§ **WORK REQUEST**
Print only the lines from the top of the data through the line with "T2D & Benchmark", both included, skipping every picture.

§ **EXERCISE INPUT**
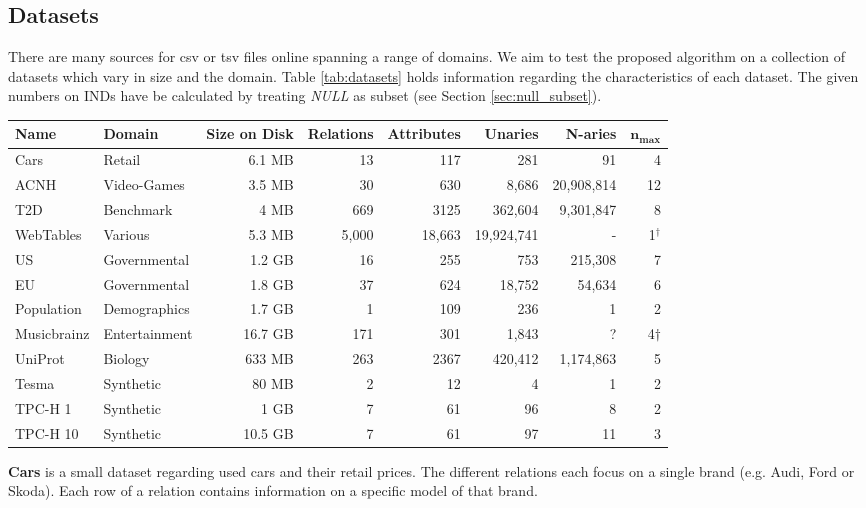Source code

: \subsection{Datasets}
There are many sources for csv or tsv files online spanning a range of domains. We aim to test the proposed algorithm on a collection of datasets which vary in size and the domain. Table \ref{tab:datasets} holds information regarding the characteristics of each dataset. The given numbers on INDs have be calculated by treating \textit{NULL} as subset (see Section \ref{sec:null_subset}).

\begin{table*}[t]
    \centering
    \begin{tabular}{llrrrrrr}
        \hline
        \textbf{Name} & \textbf{Domain} & \textbf{Size on Disk} & \textbf{Relations} & \textbf{Attributes} & \textbf{Unaries} & \textbf{N-aries} & $\textbf{n}_\textbf{max}$ \\
        \hline
        Cars & Retail & 6.1 MB & 13 & 117 & 281 & 91 & 4 \\
        ACNH & Video-Games & 3.5 MB & 30 & 630 & 8,686 & 20,908,814 & 12 \\
        T2D & Benchmark & 4 MB & 669 & 3125 & 362,604 & 9,301,847 & 8 \\
        WebTables & Various & 5.3 MB & 5,000 & 18,663 & 19,924,741 & - & 1$^\dag$ \\
        US & Governmental & 1.2 GB & 16 & 255 & 753 & 215,308 & 7 \\
        EU & Governmental & 1.8 GB & 37 & 624 & 18,752 & 54,634 & 6 \\
        Population & Demographics & 1.7 GB & 1 & 109 & 236 & 1 & 2 \\
        Musicbrainz & Entertainment & 16.7 GB & 171 & 301 & 1,843 &  ? & 4$\dag$ \\
        UniProt & Biology & 633 MB & 263 & 2367 & 420,412 & 1,174,863 & 5 \\
        Tesma & Synthetic & 80 MB & 2 & 12 & 4 & 1 & 2 \\
        TPC-H 1 & Synthetic & 1 GB & 7 & 61 & 96 & 8 & 2 \\
        TPC-H 10 & Synthetic & 10.5 GB & 7 & 61 & 97 & 11 & 3 \\
        \hline
    \end{tabular}
    \caption{Datasets and their characteristics. Max n-ary layers marked with $^\dag$ are user defined limits.}
    \label{tab:datasets}
\end{table*}
\textbf{Cars} is a small dataset regarding used cars and their retail prices. The different relations each focus on a single brand (e.g. Audi, Ford or Skoda). Each row of a relation contains information on a specific model of that brand.

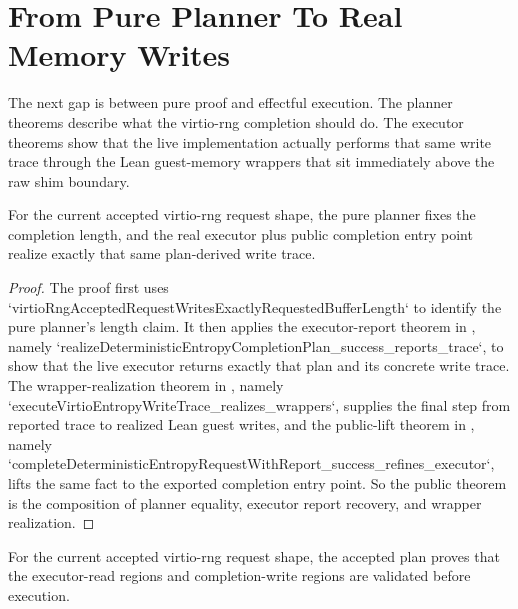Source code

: \section{From Pure Planner To Real Memory Writes}

The next gap is between pure proof and effectful execution.
The planner theorems describe what the virtio-rng completion should do.
The executor theorems show that the live implementation actually performs that same write trace through the Lean guest-memory wrappers that sit immediately above the raw shim boundary.

\begin{theorem}
\label{thm:executor-trace}
\leanok
For the current accepted virtio-rng request shape, the pure planner fixes the completion length, and the real executor plus public completion entry point realize exactly that same plan-derived write trace.
\end{theorem}

\begin{proof}
\leanok
{}
The proof first uses `virtioRngAcceptedRequestWritesExactlyRequestedBufferLength` to identify the pure planner's length claim.
It then applies the executor-report theorem in , namely `realizeDeterministicEntropyCompletionPlan_success_reports_trace`, to show that the live executor returns exactly that plan and its concrete write trace.
The wrapper-realization theorem in , namely `executeVirtioEntropyWriteTrace_realizes_wrappers`, supplies the final step from reported trace to realized Lean guest writes, and the public-lift theorem in , namely `completeDeterministicEntropyRequestWithReport_success_refines_executor`, lifts the same fact to the exported completion entry point.
So the public theorem is the composition of planner equality, executor report recovery, and wrapper realization.
\end{proof}

\begin{theorem}
\label{thm:validated-accesses}
\leanok
For the current accepted virtio-rng request shape, the accepted plan proves that the executor-read regions and completion-write regions are validated before execution.
\end{theorem}

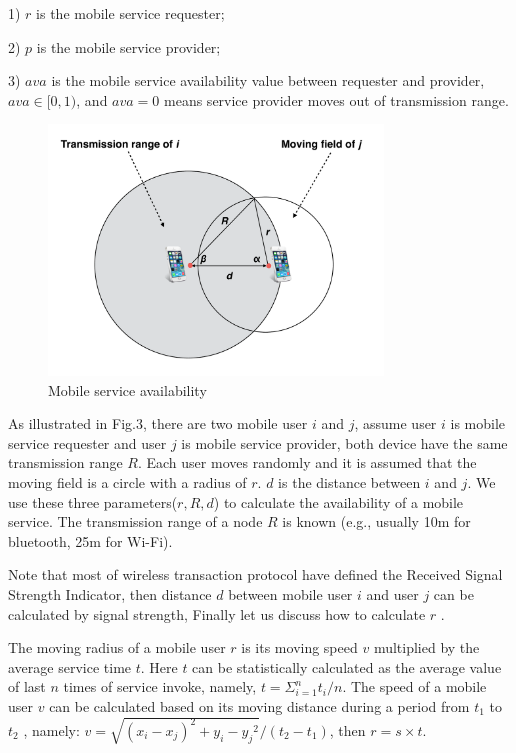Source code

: \documentclass[10pt,journal,compsoc]{IEEEtran}
\begin{document}
​1) $r$ is the mobile service requester;

​2) $p$ is the mobile service provider;

​3) $ava$ is the mobile service availability value between requester and provider, $ava \in [0,1)$, and $ava=0$ means service provider moves out of transmission range.


\begin{figure}[!t]
\centering
\includegraphics[width=3.5in]{./img/pic3.pdf}
\caption{Mobile service availability}
\label{fig_sd}
\end{figure}

As illustrated in Fig.3, there are two mobile user $i$ and $j$, assume user $i$ is mobile service requester and user $j$ is mobile service provider, both device have the same transmission range $R$. Each user moves randomly and it is assumed that the moving field is a circle with a radius of $r$. $d$ is the distance between $i$ and $j$. We use these three parameters($r,R,d$) to calculate the availability of a mobile service. The transmission range of a node $R$ is known (e.g., usually 10m for bluetooth, 25m for Wi-Fi). 

Note that most of wireless transaction protocol have defined the Received Signal Strength Indicator, then distance $d$ between mobile user $i$ and user $j$ can be calculated by signal strength, Finally let us discuss how to calculate $r$ \cite{Yang2010}.


The moving radius of a mobile user $r$ is its moving speed $v$ multiplied by the average service time $t$. Here $t$ can be statistically calculated as the average value of last $n$ times of service invoke, namely, $t = \Sigma_{i=1}^{n}t_i/n$. The speed of a mobile user $v$ can be calculated based on its moving distance during a period from $t_1$ to $t_2$ \cite{ko2000location}, namely: $v = \sqrt{{(x_i-x_j)^2}+{y_i-y_j}^2}/(t_2-t_1)$, then $r = s \times t$.
\end{document}
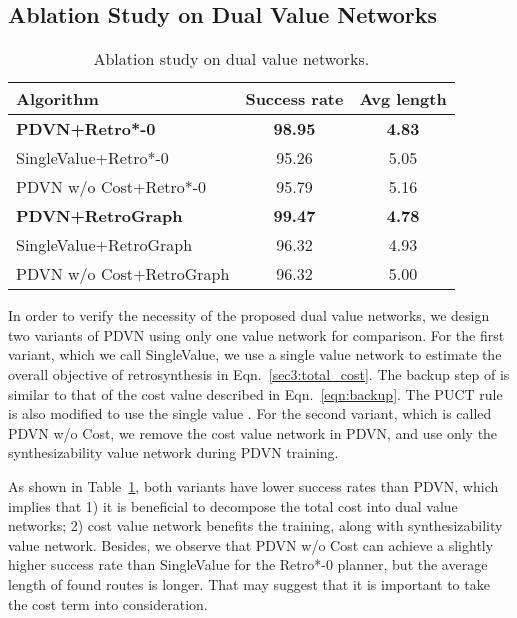 \documentclass[nohyperref]{article}
\theoremstyle{plain}
\theoremstyle{definition}
\theoremstyle{remark}
\begin{document}
\subsection{Ablation Study on Dual Value Networks}

\begin{table}[t]
\caption{Ablation study on dual value networks. 
}
\label{tab:ablation_study}
\centering
\resizebox{\columnwidth}{!} {\begin{tabular}{l c c}
    \toprule
Algorithm & Success rate & Avg length \\
    \midrule
\textbf{PDVN+Retro*-0} & \textbf{98.95} & \textbf{4.83}  \\
    SingleValue+Retro*-0 & 95.26 & 5.05  \\
PDVN w/o Cost+Retro*-0 & 95.79 & 5.16  \\
    \midrule
\textbf{PDVN+RetroGraph} & \textbf{99.47} & \textbf{4.78} \\
    SingleValue+RetroGraph & 96.32 & 4.93  \\
    PDVN w/o Cost+RetroGraph & 96.32 & 5.00  \\
    \bottomrule
\end{tabular}}
\end{table}


In order to verify the necessity of the proposed dual value networks, we design two variants of PDVN using only one value network for comparison. 
For the first variant, which we call SingleValue, we use a single value network  to estimate the overall objective of retrosynthesis in Eqn.~\ref{sec3:total_cost}.
The backup step of  is similar to that of  the cost value  described in Eqn.~\ref{eqn:backup}.
The PUCT rule is also modified to use the single value .
For the second variant, which is called PDVN w/o Cost, we remove the cost value network in PDVN, and use only the synthesizability value network during PDVN training. 



As shown in Table~\ref{tab:ablation_study}, both variants have lower success rates than PDVN, which implies that 1) it is beneficial to decompose the total cost into dual value networks;
2) cost value network benefits the training, along with synthesizability value network.
Besides, we observe that PDVN w/o Cost can achieve a slightly higher success rate than SingleValue for the Retro*-0 planner, but the average length of found routes is longer.  
That may suggest that it is important to take 
the cost term into consideration.
\end{document}
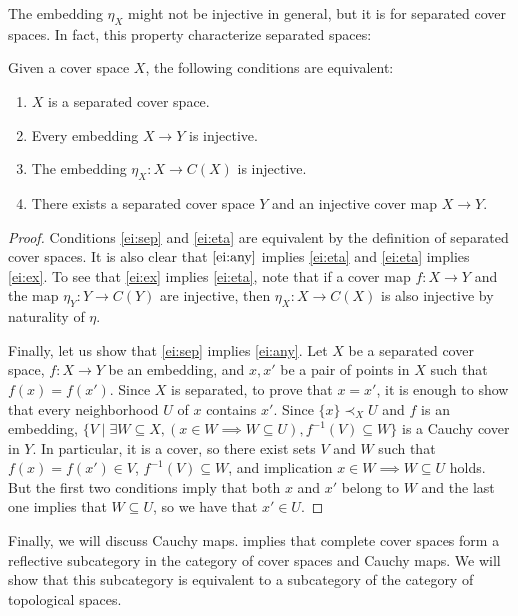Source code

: \documentclass[reqno]{amsart}
\theoremstyle{definition}
\theoremstyle{remark}
\numberwithin{figure}{section}
\newcommand{\rb}{\prec}
\begin{document}
The embedding $\eta_X$ might not be injective in general, but it is for separated cover spaces.
In fact, this property characterize separated spaces:

\begin{prop}
Given a cover space $X$, the following conditions are equivalent:
\begin{enumerate}
\item \label{ei:sep} $X$ is a separated cover space.
\item \label{ei:any} Every embedding $X \to Y$ is injective.
\item \label{ei:eta} The embedding $\eta_X : X \to C(X)$ is injective.
\item \label{ei:ex} There exists a separated cover space $Y$ and an injective cover map $X \to Y$.
\end{enumerate}
\end{prop}
\begin{proof}
Conditions \eqref{ei:sep} and \eqref{ei:eta} are equivalent by the definition of separated cover spaces.
It is also clear that $\eqref{ei:any}$ implies \eqref{ei:eta} and \eqref{ei:eta} implies \eqref{ei:ex}.
To see that \eqref{ei:ex} implies \eqref{ei:eta}, note that if a cover map $f : X \to Y$ and the map $\eta_Y : Y \to C(Y)$ are injective,
then $\eta_X : X \to C(X)$ is also injective by naturality of $\eta$.

Finally, let us show that \eqref{ei:sep} implies \eqref{ei:any}.
Let $X$ be a separated cover space, $f : X \to Y$ be an embedding, and $x,x'$ be a pair of points in $X$ such that $f(x) = f(x')$.
Since $X$ is separated, to prove that $x = x'$, it is enough to show that every neighborhood $U$ of $x$ contains $x'$.
Since $\{ x \} \rb_X U$ and $f$ is an embedding, $\{ V \mid \exists W \subseteq X, (x \in W \implies W \subseteq U), f^{-1}(V) \subseteq W \}$ is a Cauchy cover in $Y$.
In particular, it is a cover, so there exist sets $V$ and $W$ such that $f(x) = f(x') \in V$, $f^{-1}(V) \subseteq W$, and implication $x \in W \implies W \subseteq U$ holds.
But the first two conditions imply that both $x$ and $x'$ belong to $W$ and the last one implies that $W \subseteq U$, so we have that $x' \in U$.
\end{proof}

Finally, we will discuss Cauchy maps.
 implies that complete cover spaces form a reflective subcategory in the category of cover spaces and Cauchy maps.
We will show that this subcategory is equivalent to a subcategory of the category of topological spaces.
\end{document}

§ **RESPONSE BOX**
Source code

: \subsection{Datasets}
There are many sources for csv or tsv files online spanning a range of domains. We aim to test the proposed algorithm on a collection of datasets which vary in size and the domain. Table \ref{tab:datasets} holds information regarding the characteristics of each dataset. The given numbers on INDs have be calculated by treating \textit{NULL} as subset (see Section \ref{sec:null_subset}).

\begin{table*}[t]
    \centering
    \begin{tabular}{llrrrrrr}
        \hline
        \textbf{Name} & \textbf{Domain} & \textbf{Size on Disk} & \textbf{Relations} & \textbf{Attributes} & \textbf{Unaries} & \textbf{N-aries} & $\textbf{n}_\textbf{max}$ \\
        \hline
        Cars & Retail & 6.1 MB & 13 & 117 & 281 & 91 & 4 \\
        ACNH & Video-Games & 3.5 MB & 30 & 630 & 8,686 & 20,908,814 & 12 \\
        T2D & Benchmark & 4 MB & 669 & 3125 & 362,604 & 9,301,847 & 8 \\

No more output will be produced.